Ces services sont offerts à tous les patients 24 heures par jour et 365 jours dans l’année. Il s’en suit donc un support direct aux familles dans le cadre de ce suivi intensif. Elles sont rencontrées par l’ethnoanalyste du Centre chargé d’établir l’histoire, la structure et la ynamique familiales pour l’équipe de traitement, avec les membres de la famille désignés par l’usager lui-même, et qui acceptent de collaborer à son traitement. Par ailleurs dans les moments stratégiques du traite
ment entraînant des difficultés spécifiques entre le patient et ses parents ou des membres de la famille, ceux-ci seront rencontrés par le travailleur social ou dans certains cas par le psychiatre du patient. Les parents des patients du Centre forment une association, dont le comité directeur se réunit régulièrement au Gifric pour échanger et travailler avec les analystes qui ont créé et développé le traitement.
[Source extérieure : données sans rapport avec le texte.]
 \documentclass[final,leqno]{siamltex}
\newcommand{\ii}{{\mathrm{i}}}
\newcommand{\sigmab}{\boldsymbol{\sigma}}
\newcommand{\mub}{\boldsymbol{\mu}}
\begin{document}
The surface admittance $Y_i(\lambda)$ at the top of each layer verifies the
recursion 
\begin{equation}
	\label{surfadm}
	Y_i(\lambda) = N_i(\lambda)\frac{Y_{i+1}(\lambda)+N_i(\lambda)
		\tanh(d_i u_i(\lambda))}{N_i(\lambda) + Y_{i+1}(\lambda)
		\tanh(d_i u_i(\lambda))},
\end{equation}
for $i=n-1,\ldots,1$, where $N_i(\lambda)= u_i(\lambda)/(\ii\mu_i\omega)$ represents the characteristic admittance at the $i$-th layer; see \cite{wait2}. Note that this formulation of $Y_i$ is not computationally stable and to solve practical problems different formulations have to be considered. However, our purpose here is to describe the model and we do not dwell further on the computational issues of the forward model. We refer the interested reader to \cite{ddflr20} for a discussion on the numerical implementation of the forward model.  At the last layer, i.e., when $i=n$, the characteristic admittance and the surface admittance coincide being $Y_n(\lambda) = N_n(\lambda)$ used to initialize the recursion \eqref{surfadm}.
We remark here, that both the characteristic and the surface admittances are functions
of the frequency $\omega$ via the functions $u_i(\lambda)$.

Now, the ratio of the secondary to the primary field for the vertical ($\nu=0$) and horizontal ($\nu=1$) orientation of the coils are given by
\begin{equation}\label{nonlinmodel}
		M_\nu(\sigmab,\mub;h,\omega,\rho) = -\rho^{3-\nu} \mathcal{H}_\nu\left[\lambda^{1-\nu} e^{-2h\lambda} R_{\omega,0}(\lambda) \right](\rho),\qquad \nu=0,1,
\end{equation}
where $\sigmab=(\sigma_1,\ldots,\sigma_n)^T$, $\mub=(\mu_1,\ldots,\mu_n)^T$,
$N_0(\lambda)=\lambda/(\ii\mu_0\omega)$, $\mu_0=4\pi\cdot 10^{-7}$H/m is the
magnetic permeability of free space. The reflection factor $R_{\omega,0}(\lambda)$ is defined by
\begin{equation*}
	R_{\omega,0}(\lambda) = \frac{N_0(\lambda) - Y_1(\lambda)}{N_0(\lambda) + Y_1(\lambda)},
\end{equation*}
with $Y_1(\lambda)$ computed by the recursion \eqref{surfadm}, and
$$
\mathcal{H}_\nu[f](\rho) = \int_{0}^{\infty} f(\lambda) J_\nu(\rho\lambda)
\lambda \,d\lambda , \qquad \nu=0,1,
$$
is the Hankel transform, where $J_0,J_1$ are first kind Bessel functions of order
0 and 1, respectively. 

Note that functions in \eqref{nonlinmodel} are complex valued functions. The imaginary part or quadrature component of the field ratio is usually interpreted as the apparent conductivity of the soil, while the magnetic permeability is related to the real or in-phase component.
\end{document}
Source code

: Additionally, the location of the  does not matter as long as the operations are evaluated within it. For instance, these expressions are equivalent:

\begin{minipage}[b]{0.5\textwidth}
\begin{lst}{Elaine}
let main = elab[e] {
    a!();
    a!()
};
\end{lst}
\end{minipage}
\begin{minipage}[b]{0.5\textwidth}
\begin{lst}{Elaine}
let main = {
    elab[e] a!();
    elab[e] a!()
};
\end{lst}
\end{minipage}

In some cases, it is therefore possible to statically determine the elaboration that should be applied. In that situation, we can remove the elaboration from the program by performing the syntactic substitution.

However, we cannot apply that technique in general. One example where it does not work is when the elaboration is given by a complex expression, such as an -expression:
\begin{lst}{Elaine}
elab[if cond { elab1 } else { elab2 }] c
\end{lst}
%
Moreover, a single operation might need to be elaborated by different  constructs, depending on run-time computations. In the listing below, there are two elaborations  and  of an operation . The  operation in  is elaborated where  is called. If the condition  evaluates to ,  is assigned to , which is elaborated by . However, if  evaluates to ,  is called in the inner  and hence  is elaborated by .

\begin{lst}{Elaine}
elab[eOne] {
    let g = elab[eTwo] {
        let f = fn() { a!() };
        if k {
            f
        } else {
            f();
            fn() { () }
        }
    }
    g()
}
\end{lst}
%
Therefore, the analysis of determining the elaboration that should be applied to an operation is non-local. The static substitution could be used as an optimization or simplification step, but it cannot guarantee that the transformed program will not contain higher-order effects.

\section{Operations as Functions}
Enfin, sont organisés par les intervenants et les usagers, sous le contrôle des équipes de traitement, des activités d’intégration à la vie sociale et communautaire. Ce sont en général des activités de groupe en ville, ou au 388: activités sportives, activités socioculturelles, activités de préparation au retour au travail ou aux études, des projets spéciaux tels que l’organisation de voyages, des camps d’hiver ou d’été, etc.. Des voyages ont eu lieu ainsi au Vénézuéla, aux États-unis, à Cuba… Ces voyages sont préparés de longue date par les patients, soit en général 18 à 24 mois à l’avance. Une telle préparation occasionne des recherches, des études sur des pays et des sites possibles, des contacts avec des organismes de tourisme et des activités de production et de vente d’objets d’art ou artisanaux au bénéfice du financement de l’activité.